I'm not sure if i'm wrong for feeling upset in this scenario and could use some feedback. 

....

Anyway, during this interaction my boyfriend conveniently dipped out and walked away (we were in a busy area with lots of shops around us). I brought up that interaction to my boyfriend later and he admitted he heard what his friend said and that he walked away because he felt 'awkward.' I expressed that it kinda hurt that my boyfriend didn't say something... he could have said "hey, she didn't get my order wrong," I don't expect anyone to defend me or for my boyfriend to jump on a table and proclaim how uncouth that comment was but, I still felt like he should have said something to his friend. My boyfriend then got upset because he said that he didn't think it was fair for me to dictate how he should act or get mad at him for not doing something that I would have done.

Am I incorrect for feeling this way and expecting my boyfriend to say something? It just hurts. I can't explain it but it almost feels disrespectful to hear a person say something disparaging that relates to your significant other and choose to duck out of that whole interaction rather than confront what's being said.

There have been other times in the past where his other friends said or did dumb stuff and I got upset that my boyfriend didn't speak up. He's super non-confrontational and I don't have a problem with confrontation so I get the personality conflict. I'm just not sure how to handle these situations because it doesn't feel good to just go "oh well my boyfriend gets uncomfortable and just doesn't care when people say/do whatever around their gf."

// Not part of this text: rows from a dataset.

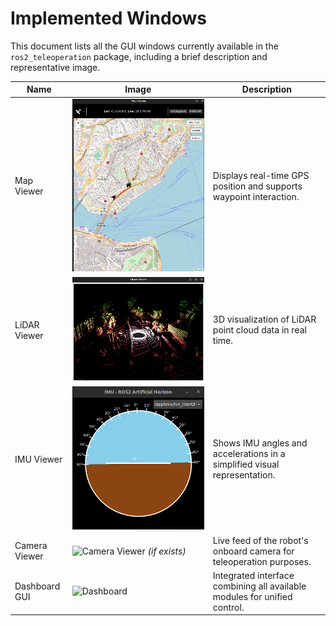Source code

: # Implemented Windows

This document lists all the GUI windows currently available in the `ros2_teleoperation` package, including a brief description and representative image.

| Name           | Image                                                                 | Description                                                                 |
|----------------|------------------------------------------------------------------------|-----------------------------------------------------------------------------|
| Map Viewer     | ![Map Viewer](images/map_viewer.png)                                  | Displays real-time GPS position and supports waypoint interaction.          |
| LiDAR Viewer   | ![LiDAR Viewer](images/lidar_viewer.png)                              | 3D visualization of LiDAR point cloud data in real time.                    |
| IMU Viewer     | ![IMU Viewer](images/imu_viewer.png)                                  | Shows IMU angles and accelerations in a simplified visual representation.   |
| Camera Viewer  | ![Camera Viewer](images/camera_viewer.png) *(if exists)*              | Live feed of the robot's onboard camera for teleoperation purposes.         |
| Dashboard GUI  | ![Dashboard](images/dashboard.gif)                                     | Integrated interface combining all available modules for unified control.   |
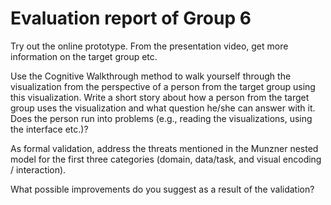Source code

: # Evaluation report of Group 6

Try out the online prototype. From the presentation video, get more information on the target group etc.

Use the Cognitive Walkthrough method to walk yourself through the visualization from the perspective of a person from the target group using this visualization. Write a short story about how a person from the target group uses the visualization and what question he/she can answer with it. Does the person run into problems (e.g., reading the visualizations, using the interface etc.)?

As formal validation, address the threats mentioned in the Munzner nested model for the first three categories (domain, data/task, and visual encoding / interaction).

What possible improvements do you suggest as a result of the validation?
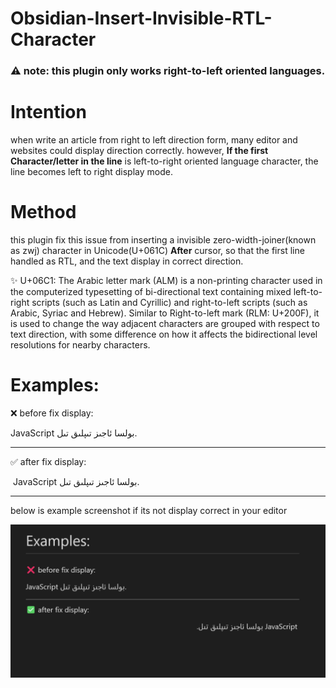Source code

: # Obsidian-Insert-Invisible-RTL-Character
### ⚠️ note: this plugin only works right-to-left oriented languages.

# Intention
when write an article from right to left direction form, many editor and websites could display direction correctly. however, **If the first Character/letter in the line** is left-to-right oriented language character, the line becomes left to right display mode.

# Method
this plugin fix this issue from inserting a invisible zero-width-joiner(known as zwj) character in Unicode(U+061C) **After** cursor, so that the first line handled as RTL, and the text display in correct direction.

✨ U+06C1: 
The Arabic letter mark (ALM) is a non-printing character used in the computerized typesetting of bi-directional text containing mixed left-to-right scripts (such as Latin and Cyrillic) and right-to-left scripts (such as Arabic, Syriac and Hebrew). Similar to Right-to-left mark (RLM: U+200F), it is used to change the way adjacent characters are grouped with respect to text direction, with some difference on how it affects the bidirectional level resolutions for nearby characters.

# Examples:

❌ before fix display:

JavaScript بولسا ئاجىز تىپلىق تىل.

---

✅ after fix display:

؜ JavaScript بولسا ئاجىز تىپلىق تىل.

---

below is example screenshot if its not display correct in your editor

![example](./assets/example.png)

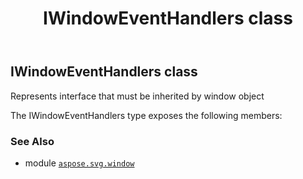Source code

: ﻿---
title: IWindowEventHandlers class
second_title: Aspose.SVG for Python via .NET API References
description: 
type: docs
weight: 20
url: /python-net/aspose.svg.window/iwindoweventhandlers/
is_root: false
---

## IWindowEventHandlers class

Represents interface that must be inherited by window object



The IWindowEventHandlers type exposes the following members:


### See Also
* module [`aspose.svg.window`](..)
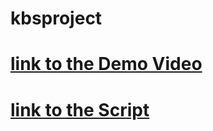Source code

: # kbsproject

# [link to the Demo Video](https://drive.google.com/file/d/1O_dTol0x9KoZR2lc5A4H7kvz9OdsKTJi/view?usp=sharing)

# [link to the Script](https://colab.research.google.com/drive/1LBdACPeNk2KAoHdL2WmT_Y3MNP0ApXP1#scrollTo=ODfYBcKepJxH)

How do I handle this? How do I explain that it's not ok to just ignore it when people say/do inappropriate things? Am I being too uptight by expecting him to act differently? I just could really use some other opinions. 😕

You are not wrong.  There are ways to address his friends comments (like the one you suggested) that are not confrontational.

To me he cares more about what this friend thinks, than what is right or you.   The friends you keep says something about you, and his silence is a passive acceptance of his friends stance.  All it takes is for good people to stand by and do nothing.

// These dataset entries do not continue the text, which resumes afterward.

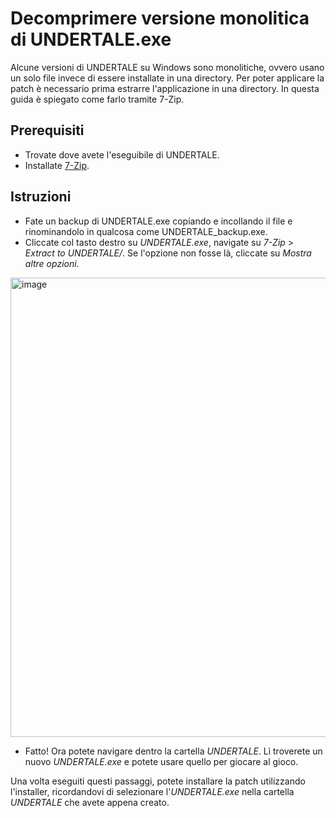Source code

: # Decomprimere versione monolitica di UNDERTALE.exe

Alcune versioni di UNDERTALE su Windows sono monolitiche, ovvero usano un solo file invece di essere installate in una directory. Per poter applicare la patch è necessario prima estrarre l'applicazione in una directory. In questa guida è spiegato come farlo tramite 7-Zip.

## Prerequisiti

- Trovate dove avete l'eseguibile di UNDERTALE.
- Installate [7-Zip](https://www.7-zip.org/).

## Istruzioni

- Fate un backup di UNDERTALE.exe copiando e incollando il file e rinominandolo in qualcosa come UNDERTALE_backup.exe.
- Cliccate col tasto destro su *UNDERTALE.exe*, navigate su *7-Zip* > *Extract to UNDERTALE/*. Se l'opzione non fosse là, cliccate su *Mostra altre opzioni*.
<img width="865" height="735" alt="image" src="https://github.com/user-attachments/assets/690d7b94-e97f-4bd5-9b66-3dec06ee245e" />

- Fatto! Ora potete navigare dentro la cartella *UNDERTALE*. Lì troverete un nuovo *UNDERTALE.exe* e potete usare quello per giocare al gioco.


Una volta eseguiti questi passaggi, potete installare la patch utilizzando l'installer, ricordandovi di selezionare l'*UNDERTALE.exe* nella cartella *UNDERTALE* che avete appena creato.
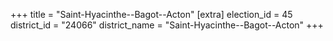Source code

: +++
title = "Saint-Hyacinthe--Bagot--Acton"
[extra]
election_id = 45
district_id = "24066"
district_name = "Saint-Hyacinthe--Bagot--Acton"
+++
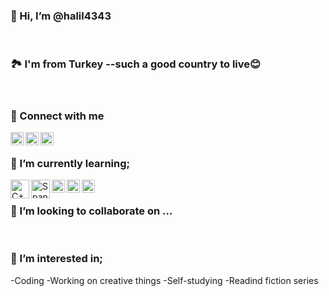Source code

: ### 👋 Hi, I’m @halil4343
<br>

### 🏞️ I'm from Turkey --such a good country to live😊
<br>

### 🤝 Connect with me
<a href="https://www.linkedin.com/in/halil-özer-39b708291/"><img align="left" src="https://raw.githubusercontent.com/yushi1007/yushi1007/main/images/linkedin.svg" alt="Halil Özer | LinkedIn" width="21px"/></a>
<a href="https://www.instagram.com/halilozer434/"><img align="left" src="https://raw.githubusercontent.com/yushi1007/yushi1007/main/images/instagram.svg" alt="Halil Özer | Instagram" width="21px"/></a>
<a href="https://github.com/halil4343"><img align="left" src="https://github.githubassets.com/assets/GitHub-Mark-ea2971cee799.png" alt="Halil Özer | Github" width="21px"/></a>
<br>

### 🌱 I’m currently learning;
<img align="left" src="https://w7.pngwing.com/pngs/46/626/png-transparent-c-logo-the-c-programming-language-computer-icons-computer-programming-source-code-programming-miscellaneous-template-blue.png" alt="C++ logo" width="30px"/>
<img align='left' src='https://www.flagdetective.com/images/download/spain-state-hi.jpg' alt='Spanish flag' width='30px'/>
<img align='left' src='' alt='' width='21px'/>
<img align='left' src='' alt='' width='21px'/>
<img align='left' src='' alt='' width='21px'/>
<br>

### 💞️ I’m looking to collaborate on ...
<br>


### 👀 I’m interested in;
-Coding
-Working on creative things
-Self-studying
-Readind fiction series
<br>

Certainly here are matters of degree in expecting him to say something and about what things to say something about...and I'm sure he will trot out those extreme arguments to make you seem unreasonable.  But your are not being unreasonable.  

You his girlfriend have a trait that his friend uses to denigrate others.  When his friend says things like that he is also saying them about you.  That you feel like it is disrespectful to you, you are right, because it is.  It's also a way for his friend to passively aggressively insult you...with the typical douche bag denial attempt of "it's only a joke."

What if the trait his friend chose next was your religion, or hair color, or eye color, the list goes on, would your boyfriend speak up then?

What you expect here is perfectly fair to ask of a man who calls himself your boyfriend, but not fair to ask of a coward.  In fact, this is about a safe a situation as it gets, this is his friend, his friend is a known jerk, he is defending his girlfriend, your boyfriend is on about as solid ground with zero consequences as he can get to speak up.  It's not like he might get fired or stabbed.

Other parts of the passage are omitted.